In the diagram below, I’ve configured a point-to-multipoint (broadcast) network.  On this type of network, each link is treated as a point-to-point network.  So actually, R2 & R3 do not become adjacent.  Instead, R1 injects itself as the next hop between these routers in the routing table.

 

The packet capture can be seen online here: OSPF Point-to-Multipoint Packet Capture.  The capture shows that only hellos sourced from R1 include both R2 (2.2.2.2) & R3 (3.3.3.3) as an active neighbor. Hello’s sourced from R2 show only R1 (1.1.1.1) as an active neighbor. The command below shows the default timers for this kind of network:

R2#sh ip ospf int s1/0
Serial1/0 is up, line protocol is up
Internet Address 10.0.0.2/24, Area 0
Process ID 1, Router ID 2.2.2.2, Network Type POINT_TO_MULTIPOINT, Cost: 64
Transmit Delay is 1 sec, State POINT_TO_MULTIPOINT
Timer intervals configured, Hello 30, Dead 120, Wait 120, Retransmit 5

 

 Point-to-Multipoint non-broadcast Network

– OSPF hellos are sent unicast to each neighbor

– Default timers are Hello 30 secs, Dead 120 secs

– no DR/BDR election

The topology is the same as the the previous example, however this is a point-to-multipoint non-broadcast network.  This means I had to statically configure the neighbors under the OSPF process on R1, or the hello’s would not be sent. In all non-broadcast networks, the hellos are sent as unicast rather than multicast. The reason for this is because non-broadcast networks do not send either broadcasts or multicasts.  Again, each link is treated like a point-to-point network, so R2 & R3 do not become adjacent: and R1, again, injects itself as the next hop between R2 & R3 in the routing table.

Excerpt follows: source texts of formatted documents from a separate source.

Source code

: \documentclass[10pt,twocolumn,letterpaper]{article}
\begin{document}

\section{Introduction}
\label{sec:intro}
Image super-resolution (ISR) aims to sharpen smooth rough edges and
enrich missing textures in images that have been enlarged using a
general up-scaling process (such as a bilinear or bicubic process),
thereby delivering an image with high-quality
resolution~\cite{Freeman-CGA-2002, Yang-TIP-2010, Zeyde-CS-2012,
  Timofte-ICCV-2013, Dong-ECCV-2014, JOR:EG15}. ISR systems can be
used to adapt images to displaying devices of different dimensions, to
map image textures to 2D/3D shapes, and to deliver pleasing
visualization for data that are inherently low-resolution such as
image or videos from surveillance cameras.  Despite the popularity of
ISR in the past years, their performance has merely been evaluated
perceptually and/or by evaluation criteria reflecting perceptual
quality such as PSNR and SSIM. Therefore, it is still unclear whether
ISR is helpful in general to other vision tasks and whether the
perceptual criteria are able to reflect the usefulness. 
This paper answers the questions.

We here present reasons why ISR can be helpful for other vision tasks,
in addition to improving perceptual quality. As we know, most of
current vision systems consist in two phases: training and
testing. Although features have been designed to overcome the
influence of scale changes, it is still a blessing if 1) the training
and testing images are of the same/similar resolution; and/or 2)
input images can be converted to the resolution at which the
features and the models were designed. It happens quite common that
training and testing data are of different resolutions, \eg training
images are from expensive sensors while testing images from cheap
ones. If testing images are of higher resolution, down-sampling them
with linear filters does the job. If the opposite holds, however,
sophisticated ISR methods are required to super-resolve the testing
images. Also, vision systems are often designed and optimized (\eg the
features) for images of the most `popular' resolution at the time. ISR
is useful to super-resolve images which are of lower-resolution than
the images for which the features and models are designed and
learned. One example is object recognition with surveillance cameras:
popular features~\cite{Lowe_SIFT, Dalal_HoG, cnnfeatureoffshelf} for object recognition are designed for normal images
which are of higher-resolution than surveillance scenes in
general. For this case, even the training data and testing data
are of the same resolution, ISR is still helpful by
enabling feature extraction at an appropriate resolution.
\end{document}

The packet captures for this network can be found here: OSPF Point-to-Multipoint non-broadcast Network.  As you can see, the destination in each hello is  the actual neighbors interface IP address.  The default timers for this type of network are shown below:

R1#sh ip ospf int s1/0
Serial1/0 is up, line protocol is up
  Internet Address 10.0.0.1/24, Area 0
  Process ID 1, Router ID 1.1.1.1, Network Type POINT_TO_MULTIPOINT, Cost: 64
  Transmit Delay is 1 sec, State POINT_TO_MULTIPOINT
  Timer intervals configured, Hello 30, Dead 120, Wait 120, Retransmit 5

Please note, the output shows point-to-multipoint.  This is just how it displays this network type even though it’s point-t0-multipoint non-broadcast.  One last thing on this network type.  The reason point-t0-multipoint non-broadcast was created was so that the OSPF cost could be assigned on a per neighbor basis, rather than per-interface basis, giving us more control on the way our routing works on multipoint interfaces.

 

Non-broadcast Network

– OSPF hellos are sent unicast to each neighbor

– Default timers are Hello 30 secs, Dead 120 secs

– DR/BDR election occurs

The topology is the same as the previous diagram, however the the network type is simply just a non-broadcast network (default for frame-relay).  R1 is the DR and, again, injects itself as the next hop between spokes. R1 was the only router to be configured with the neighbor commands under the OSPF process.  The reason for this is because the spokes reply with hellos upon receiving a hello, so there is no need for neighbor statements to be configured under their OSPF process. The output below shows the default timers in this network type:

Serial1/0 is up, line protocol is up
  Internet Address 10.0.0.1/24, Area 0
  Process ID 1, Router ID 1.1.1.1, Network Type NON_BROADCAST, Cost: 64
  Transmit Delay is 1 sec, State DR, Priority 1
  Designated Router (ID) 1.1.1.1, Interface address 10.0.0.1
  No backup designated router on this network
  Timer intervals configured, Hello 30, Dead 120, Wait 120, Retransmit 5

I’ve taken a packet capture that you can view online here: OSPF Non-Broadcast Packet Capture. It can be used to verify any of the information above.

 

Table to show the default OSPF timers

OSPF Timers
no Broadcast non-broadcast point-to-point point-to-multipoint point-to-mutlipoint non-broadcast
Hello Interval 10 30 10 30 30
Dead Interval 40 120 40 120 120
Poll Interval 120 120 120 120 120
Retransmit-Interval 5 5 5 5 5
Transmit-Link-Delay-Interval 1 1 1 1 1

3 Comments

p.rameshFebruary 11th, 2014 at 4:43 am

sir/madam

yr blog is excellent

QuebecoApril 25th, 2014 at 2:02 am

Great explanation
Thank you for the clarity

KarthikSeptember 1st, 2014 at 2:54 pm

Very well explained with topology and packet captures.